Table of Contents

Here are the rules of engagement for the cluster

The cluster is a very versatile tool that can help us work together to achieve miraculous goals. But as with all shared resources, there must be certain rules that apply to all of us to make the cooperation possible, and as headache-free as possible.

0) Do not download data.

The cluster is for the express purpose of handling access to and the processing of the Sleep Revolution data. Therefore you should under no circumstances attempt to download data from the cluster. Failure to heed that rule will result in an instant ban from the cluster and a review of your activities on the Sleep Revolution infrastructure.

1) Do not copy datasets around.

The cluster can store an impressive amount of data, but not infinitely. If everyone copied datasets around, we'd fill up the storage space pretty quickly. We also have to be very careful that we know exactly what versions of the datasets we are working with, and where they are stored.

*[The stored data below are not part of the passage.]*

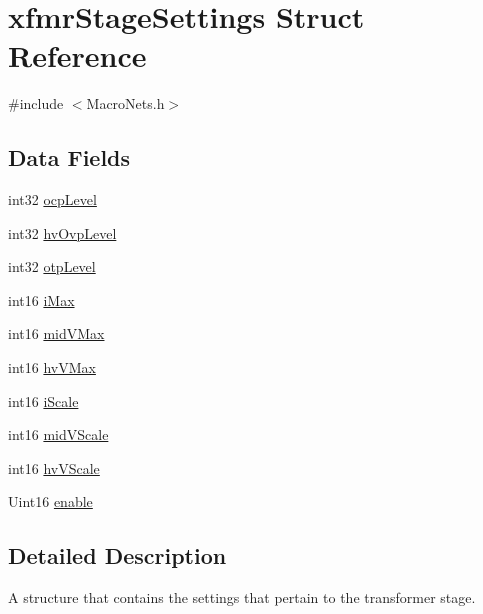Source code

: \hypertarget{a00010}{\section{xfmr\-Stage\-Settings Struct Reference}
\label{a00010}
}


{\ttfamily \#include $<$Macro\-Nets.\-h$>$}

\subsection*{Data Fields}
\begin{DoxyCompactItemize}
\item 
int32 \hyperlink{a00010_a99d85a680a0b0b7f1858d77a3ac216b3}{ocp\-Level}
\item 
int32 \hyperlink{a00010_a311d7915ed53ed668964b7664df881c0}{hv\-Ovp\-Level}
\item 
int32 \hyperlink{a00010_a582f0218997b0b37f365b75ae274e67c}{otp\-Level}
\item 
int16 \hyperlink{a00010_a7f041e2df9592fb461a013cdb67af348}{i\-Max}
\item 
int16 \hyperlink{a00010_a251fa7af71c610bf2b193afde33e1338}{mid\-V\-Max}
\item 
int16 \hyperlink{a00010_a55b65a695862a846307f5131b1220cbe}{hv\-V\-Max}
\item 
int16 \hyperlink{a00010_a3b4f123000ae32ca041c6286e5c92fd4}{i\-Scale}
\item 
int16 \hyperlink{a00010_a44cb584d774e345422c57cc155b65d0c}{mid\-V\-Scale}
\item 
int16 \hyperlink{a00010_a3a22ae7b7c6bf805037d571fce3652b8}{hv\-V\-Scale}
\item 
Uint16 \hyperlink{a00010_aef5e40360d79d34e95c2b412d4e4063b}{enable}
\end{DoxyCompactItemize}


\subsection{Detailed Description}
A structure that contains the settings that pertain to the transformer stage. 

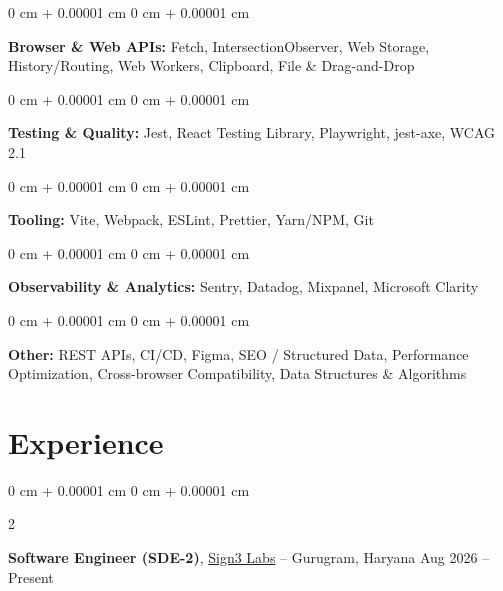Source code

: \documentclass[10pt, letterpaper]{article}
\newenvironment{onecolentry}{
    \begin{adjustwidth}{
        0 cm + 0.00001 cm
    }{
        0 cm + 0.00001 cm
    }
}{
    \end{adjustwidth}
} %
\newenvironment{twocolentry}[2][]{
    \onecolentry
    \def\secondColumn{#2}
    \setcolumnwidth{\fill, 4.5 cm}
    \begin{paracol}{2}
}{
    \switchcolumn \raggedleft \secondColumn
    \end{paracol}
    \endonecolentry
} %
\let\hrefWithoutArrow\href
\begin{document}
        \vspace{0.2 cm}

        \begin{onecolentry}
            \textbf{Browser \& Web APIs:} Fetch, IntersectionObserver, Web Storage, History/Routing, Web Workers, Clipboard, File \& Drag-and-Drop
        \end{onecolentry}

        \vspace{0.2 cm}

        \begin{onecolentry}
            \textbf{Testing \& Quality:} Jest, React Testing Library, Playwright, jest-axe, WCAG 2.1
        \end{onecolentry}

        \vspace{0.2 cm}

        \begin{onecolentry}
            \textbf{Tooling:} Vite, Webpack, ESLint, Prettier, Yarn/NPM, Git
        \end{onecolentry}

        \vspace{0.2 cm}

        \begin{onecolentry}
            \textbf{Observability \& Analytics:} Sentry, Datadog, Mixpanel, Microsoft Clarity
        \end{onecolentry}

        \vspace{0.2 cm}

        \begin{onecolentry}
            \textbf{Other:} REST APIs, CI/CD, Figma, SEO / Structured Data, Performance Optimization, Cross-browser Compatibility, Data Structures \& Algorithms
        \end{onecolentry}

        \vspace{0.2 cm}


     \section{Experience}



        \vspace{0.30 cm}
        \begin{twocolentry}{
            Aug 2026 – Present
        }
            \textbf{Software Engineer (SDE-2)}, \hrefWithoutArrow{https://sign3.ai/}{Sign3 Labs} -- Gurugram, Haryana\end{twocolentry}
\end{document}

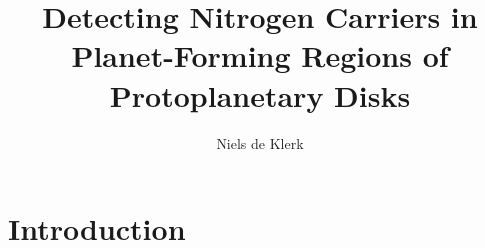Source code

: \documentclass[twoside, single, authoryear, semicolon]{lion-msc}
\title{Detecting Nitrogen Carriers in Planet-Forming Regions of Protoplanetary Disks}
\author{Niels de Klerk}
\affiliation{Leiden Observatory, Universiteit Leiden}
\date{\displaydate{date}}
\newcommand{\4}{$_4$}
\newcommand{\3}{$_3$}
\newcommand{\2}{$_2$}
\begin{document}

\maketitle

\tableofcontents
\cleardoublepage
{}
\chapter{Introduction}


\end{document}
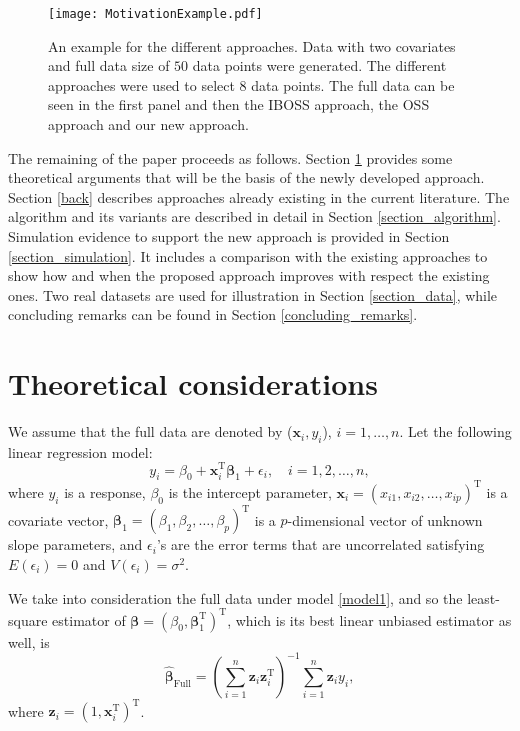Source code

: \documentclass[12pt]{article}
\theoremstyle{definition}
\begin{document}
	\begin{figure}[!thb]
		\centering
		\texttt{[image: MotivationExample.pdf]}
		\caption{An example for the different approaches. Data with two covariates and full data size of $50$ data points were generated. The different approaches were used to select $8$ data points. The full data can be seen in the first panel and then the IBOSS approach, the OSS approach and our new approach.}
		\label{mot}
	\end{figure}
	
	The remaining of the paper proceeds as follows.
	Section \ref{theor} provides some theoretical arguments that will be the basis of the newly developed approach. Section \ref{back} describes approaches already existing in the current literature. The algorithm and its variants are described in detail in Section \ref{section_algorithm}. Simulation evidence to support the new approach is provided in Section \ref{section_simulation}. It includes a comparison with the existing approaches to show how and when the proposed approach improves with respect the existing ones. Two real datasets are used for illustration in Section \ref{section_data}, while concluding remarks can be found in Section \ref{concluding_remarks}.
	
	\section{Theoretical considerations}
	\label{theor}
	We assume that the full data are denoted by ($\textbf{x}_i, y_i$), $i=1,\ldots,n$. Let the following linear regression model:
	\begin{equation}\label{model1}
		y_i=\beta_0+\textbf{x}_i^\text{T}\boldsymbol{\beta}_1+\epsilon_i, \quad i=1,2,\ldots,n,
	\end{equation}
	where $y_i$ is a response, $\beta_0$ is the intercept parameter, $\textbf{x}_i=(x_{i1},x_{i2},\ldots,x_{ip})^{\text{T}}$ is a covariate vector, $\boldsymbol{\beta}_1=(\beta_1,\beta_2,\ldots,\beta_p)^{\text{T}}$ is a $p$-dimensional vector of unknown slope parameters, and $\epsilon_i$'s are the error terms that are uncorrelated satisfying $E(\epsilon_i)=0$ and $V(\epsilon_i)=\sigma^2$. 
	
	We take into consideration the full data under model \eqref{model1}, and so the least-square estimator of $\boldsymbol{\beta}=(\beta_0,\boldsymbol{\beta}_1^{\text{T}})^{\text{T}}$, which is its best linear unbiased estimator as well, is
	\begin{equation*}
		\hat{\boldsymbol{\beta}}_{\text{Full}}=\left(\sum_{i=1}^{n}\textbf{z}_i\textbf{z}_i^{\text{T}}\right)^{-1}\sum_{i=1}^{n}\textbf{z}_iy_i,
	\end{equation*}
	where $\textbf{z}_i=(1,\textbf{x}_i^\text{T})^\text{T}$.
	
\end{document}
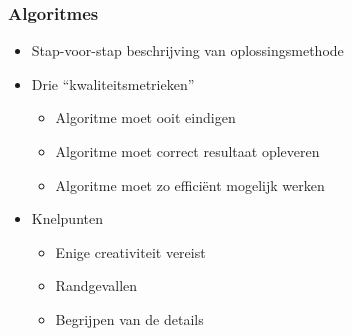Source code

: \documentclass{../khlslides}
\begin{document}
\begin{frame}
  \frametitle{Algoritmes}
  \begin{itemize}
    \item Stap-voor-stap beschrijving van oplossingsmethode
          \vskip5mm
    \item Drie ``kwaliteitsmetrieken''
          \begin{itemize}
            \item Algoritme moet ooit eindigen
            \item Algoritme moet correct resultaat opleveren
            \item Algoritme moet zo effici\"ent mogelijk werken
          \end{itemize}
          \vskip5mm
    \item Knelpunten
          \begin{itemize}
            \item Enige creativiteit vereist
            \item Randgevallen
            \item Begrijpen van de details
          \end{itemize}
  \end{itemize}
\end{frame}
\end{document}
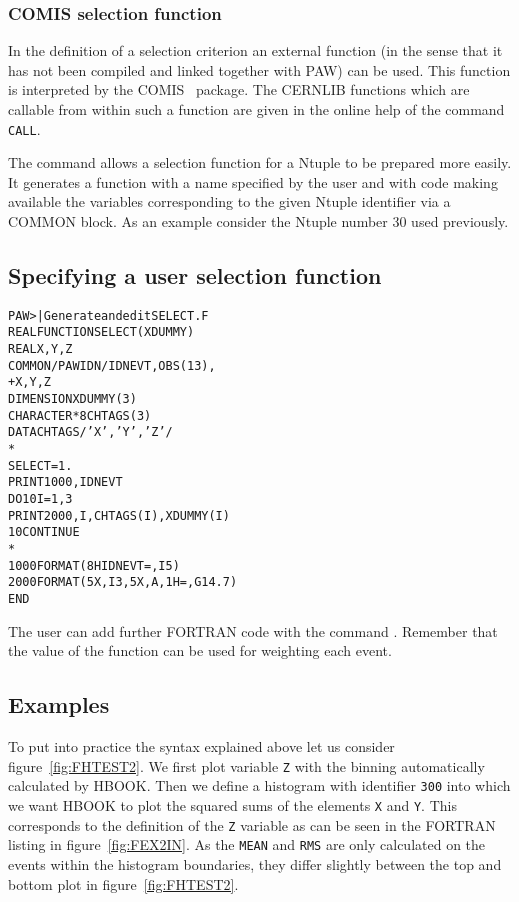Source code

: \subsubsection{COMIS selection function}


In the definition of a selection criterion an external function (in the sense 
that it has not been compiled and linked together with PAW) can be used. This 
function is interpreted by the COMIS~\cite{bib-COMIS} package. The CERNLIB
functions which are callable from within such a function are given in the
online help of the command \texttt{CALL}.

The command 
allows a selection function for a Ntuple to be prepared more easily.
It generates a function with a name specified by the user and with
code making available the variables corresponding to
the given Ntuple identifier via a COMMON block.
As an example consider the Ntuple number 30 used previously.

\subsection*{Specifying a user selection function}
\begin{alltt}
 PAW >    | Generate and edit SELECT.F
      REAL FUNCTION SELECT(XDUMMY)
      REAL X    ,   Y    ,   Z
      COMMON/PAWIDN/IDNEVT,OBS(13),
     +    X    ,   Y    ,   Z
      DIMENSION XDUMMY(  3)
      CHARACTER*8 CHTAGS(  3)
      DATA CHTAGS/'   X    ','   Y    ','   Z    '/
*
      SELECT=1.
      PRINT 1000,IDNEVT
      DO 10 I=1,  3
         PRINT 2000,I,CHTAGS(I),XDUMMY(I)
  10  CONTINUE
*
 1000 FORMAT(8H IDNEVT=,I5)
 2000 FORMAT(5X,I3,5X,A,1H=,G14.7)
      END
\end{alltt}

The user can add further FORTRAN code with the command .
Remember that the value of the function can be used for weighting each event.

\subsection{Examples}

To put into practice the syntax explained above let us consider 
figure~\ref{fig:FHTEST2}. We first plot variable \texttt{Z} with the binning 
automatically calculated by HBOOK. Then we define a histogram with identifier 
\texttt{300} into which we want HBOOK to plot the squared sums of the elements 
\texttt{X} and \texttt{Y}. This corresponds to the definition of the \texttt{Z} 
variable as can be seen in the FORTRAN listing in figure~\ref{fig:FEX2IN}. As 
the \texttt{MEAN} and \texttt{RMS} are only calculated on the events within the 
histogram boundaries, they differ slightly between the top and bottom plot in 
figure~\ref{fig:FHTEST2}.

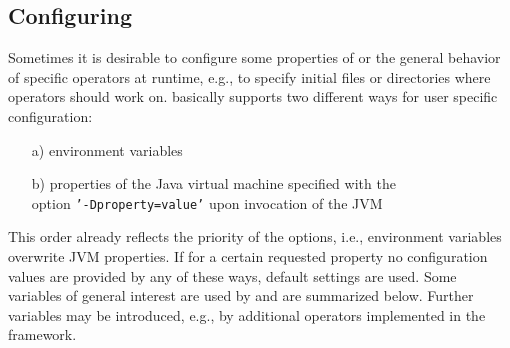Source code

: \subsection{Configuring \alida}
\label{subsec:configure-user}

Sometimes it is desirable to configure 
some properties of \alida or the general behavior of specific operators at
runtime, e.g., to specify initial files or directories where operators should work on. 
\alida basically supports two different ways for user specific configuration:
\begin{itemize}
    \item[a)] environment variables
    \item[b)] properties of the Java virtual machine specified with the \\
    	option \texttt{'-Dproperty=value'} upon invocation of the JVM
\end{itemize}
This order already reflects the priority of the options, i.e., environment
variables overwrite JVM properties.
If for a certain requested property no configuration values are provided by any of these ways,
default settings are used.
Some variables of general interest are used by \alida and are summarized
below.
Further variables may be introduced, e.g., by additional operators implemented in the framework.

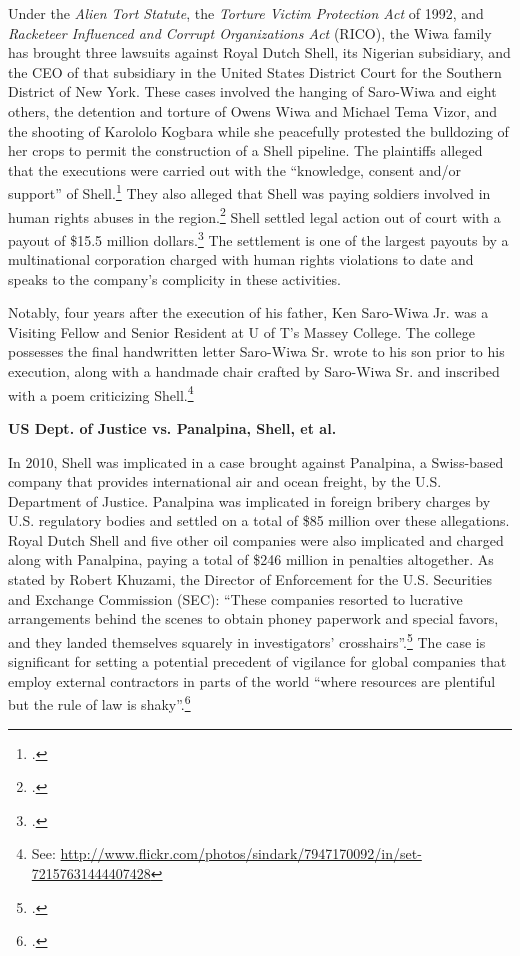 \documentclass[10pt]{article}
\begin{document}
Under the \emph{Alien Tort Statute}, the \emph{Torture Victim Protection Act} of 1992, and \emph{Racketeer Influenced and Corrupt Organizations Act} (RICO), the Wiwa family has brought three lawsuits against Royal Dutch Shell, its Nigerian subsidiary, and the CEO of that subsidiary in the United States District Court for the Southern District of New York.
These cases involved the hanging of Saro-Wiwa and eight others, the detention and torture of Owens Wiwa and Michael Tema Vizor, and the shooting of Karololo Kogbara while she peacefully protested the bulldozing of her crops to permit the construction of a Shell pipeline.
The plaintiffs alleged that the executions were carried out with the ``knowledge, consent and/or support'' of Shell.\footcite{ShellTrialDelayed}
They also alleged that Shell was paying soldiers involved in human rights abuses in the region.\footcite{Shell15Million}
Shell settled legal action out of court with a payout of \$15.5 million dollars.\footcite{Shell15Million}
The settlement is one of the largest payouts by a multinational corporation charged with human rights violations to date and speaks to the company's complicity in these activities.



Notably, four years after the execution of his father, Ken Saro-Wiwa Jr. was a Visiting Fellow and Senior Resident at U of T's Massey College.
The college possesses the final handwritten letter Saro-Wiwa Sr. wrote to his son prior to his execution, along with a handmade chair crafted by Saro-Wiwa Sr. and inscribed with a poem criticizing Shell.\footnote{See: \url{http://www.flickr.com/photos/sindark/7947170092/in/set-72157631444407428}}



\textbf{US Dept. of Justice vs. Panalpina, Shell, et al.}



In 2010, Shell was implicated in a case brought against Panalpina, a Swiss-based company that provides international air and ocean freight, by the U.S. Department of Justice. 
Panalpina was implicated in foreign bribery charges by U.S. regulatory bodies and settled on a total of \$85 million over these allegations. 
Royal Dutch Shell and five other oil companies were also implicated and charged along with Panalpina, paying a total of \$246 million in penalties altogether. 
As stated by Robert Khuzami, the Director of Enforcement for the U.S. Securities and Exchange Commission (SEC): ``These companies resorted to lucrative arrangements behind the scenes to obtain phoney paperwork and special favors, and they landed themselves squarely in investigators’ crosshairs''.\footcite[][p. 119]{KochanGoodYear_2011} 
The case is significant for setting a potential precedent of vigilance for global companies that employ external contractors in parts of the world ``where resources are plentiful but the rule of law is shaky''.\footcite[][]{Bribery_2010}
\end{document}
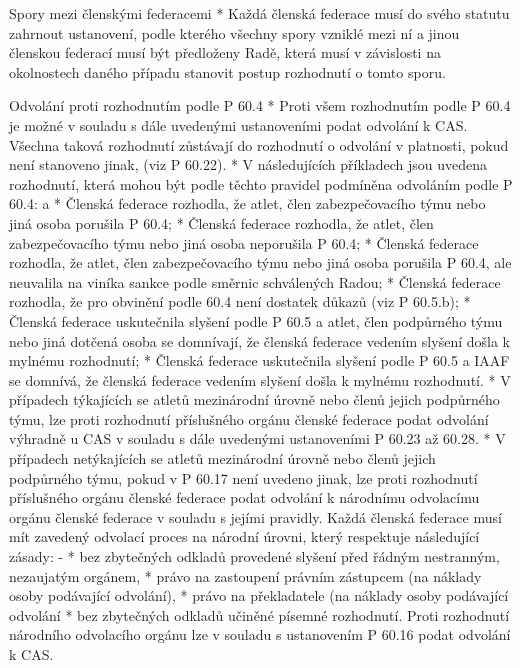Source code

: Spory mezi členskými federacemi
* Každá členská federace musí do svého statutu zahrnout ustanovení, podle kterého všechny spory vzniklé mezi ní a jinou členskou federací musí být předloženy Radě, která musí v závislosti na okolnostech daného případu stanovit postup rozhodnutí o tomto sporu.

Odvolání proti rozhodnutím podle P 60.4
* Proti všem rozhodnutím podle P 60.4  je možné v souladu s dále uvedenými ustanoveními podat odvolání k CAS. Všechna taková rozhodnutí zůstávají do rozhodnutí o odvolání v platnosti, pokud není stanoveno jinak, (viz P 60.22).
* V následujících příkladech jsou uvedena rozhodnutí, která mohou být podle těchto pravidel  podmíněna odvoláním podle P 60.4:
  \begitems \style a
  * Členská federace rozhodla, že atlet, člen zabezpečovacího týmu nebo jiná osoba porušila P 60.4;
  * Členská federace rozhodla, že atlet, člen zabezpečovacího týmu nebo jiná osoba neporušila P 60.4;
  * Členská federace rozhodla, že atlet, člen zabezpečovacího týmu nebo jiná osoba porušila P 60.4, ale neuvalila na viníka sankce podle směrnic schválených Radou;
  * Členská federace rozhodla, že pro obvinění podle 60.4 není dostatek důkazů (viz P 60.5.b);
  * Členská federace uskutečnila slyšení podle P 60.5 a atlet, člen podpůrného týmu nebo jiná dotčená osoba se domnívají, že členská federace vedením slyšení došla k mylnému rozhodnutí;
  * Členská federace uskutečnila slyšení podle P 60.5 a IAAF se domnívá, že členská federace vedením slyšení došla k mylnému rozhodnutí.
  \enditems
* V případech týkajících se atletů mezinárodní úrovně nebo členů jejich podpůrného týmu, lze proti rozhodnutí příslušného orgánu členské federace podat odvolání výhradně u CAS v souladu s dále uvedenými ustanoveními P 60.23 až 60.28.
* V případech netýkajících se atletů mezinárodní úrovně nebo členů jejich podpůrného týmu, pokud  v P 60.17 není uvedeno jinak, lze proti rozhodnutí příslušného orgánu členské federace podat odvolání k národnímu odvolacímu orgánu členské federace v souladu s jejími pravidly. Každá členská federace musí mít zavedený odvolací proces na národní úrovni, který respektuje následující zásady:
  \begitems \style -
  * bez zbytečných odkladů provedené slyšení před řádným nestranným, nezaujatým orgánem,
  * právo na zastoupení právním zástupcem (na náklady osoby podávající odvolání),
  * právo na překladatele (na náklady osoby podávající odvolání
  * bez zbytečných odkladů učiněné písemné rozhodnutí.
  \enditems
Proti rozhodnutí národního odvolacího orgánu lze v souladu s ustanovením P 60.16 podat odvolání k CAS.

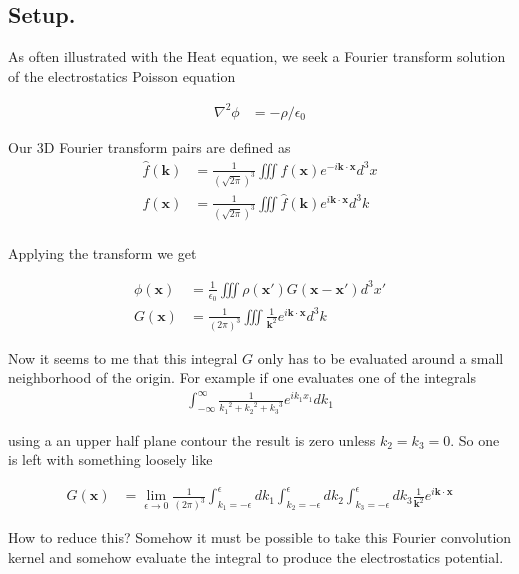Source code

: \subsection{Setup. }

As often illustrated with the Heat equation, we seek a Fourier transform solution of the electrostatics Poisson equation

\begin{align}
\nabla^2 \phi &= -\rho/\epsilon_0
\end{align}

Our 3D Fourier transform pairs are defined as
\begin{align*}
\hat{f}(\mathbf{k}) &= \frac{1}{(\sqrt{2\pi})^3} \iiint f(\mathbf{x}) e^{-i \mathbf{k} \cdot \mathbf{x} } d^3 x \\
{f}(\mathbf{x}) &= \frac{1}{(\sqrt{2\pi})^3} \iiint \hat{f}(\mathbf{k}) e^{i \mathbf{k} \cdot \mathbf{x} } d^3 k \\
\end{align*}

Applying the transform we get

\begin{align}\label{eqn:poisson:poissonSolution}
\phi(\mathbf{x}) &= \frac{1}{\epsilon_0} \iiint \rho(\mathbf{x}') G(\mathbf{x-x'}) d^3 x' \\
G(\mathbf{x}) &= \frac{1}{(2 \pi)^3} \iiint \frac{1}{\mathbf{k}^2} e^{ i \mathbf{k} \cdot \mathbf{x} } d^3 k
\end{align}

Now it seems to me that this integral $G$ only has to be evaluated around a small neighborhood of the origin.  For example if one evaluates one of
the
integrals
\begin{align*}
\int_{-\infty}^\infty \frac{1}{{k_1}^2 + {k_2}^2 + {k_3}^3 } e^{ i k_1 x_1 } dk_1
\end{align*}

using a an upper half plane contour the result is zero unless $k_2 = k_3 = 0$.  So one is left with something loosely like

\begin{align*}
G(\mathbf{x}) &= \lim_{\epsilon \rightarrow 0} \frac{1}{(2 \pi)^3}
\int_{k_1 = -\epsilon}^{\epsilon} dk_1
\int_{k_2 = -\epsilon}^{\epsilon} dk_2
\int_{k_3 = -\epsilon}^{\epsilon} dk_3
 \frac{1}{\mathbf{k}^2} e^{ i \mathbf{k} \cdot \mathbf{x} }
\end{align*}

How to reduce this?  Somehow it must be possible to take this Fourier convolution kernel and somehow evaluate the integral to produce the
electrostatics potential.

This does not apply to “processing checkpoints” for example saving a intermediate step while you're processing the data, so that you do not have to start from scratch whenever you make changes to your code

2) Do not (try) to hog the system resources.

This one can be tricky since this can be a completely involuntary act. For instance, python has a tendency with some packages like numpy to spawn processes to speed up computing.

Processing power is like all else, not an infinite resource, and we must be careful to not hog all the resources.

3) Do not try to "cheat the system"

If there is any facet of the cluster that seems off, or counterintuitive to you, please do not try to hack around with it. The clusters configuration is very specific and tailored to the work we do in the Sleep Revolution.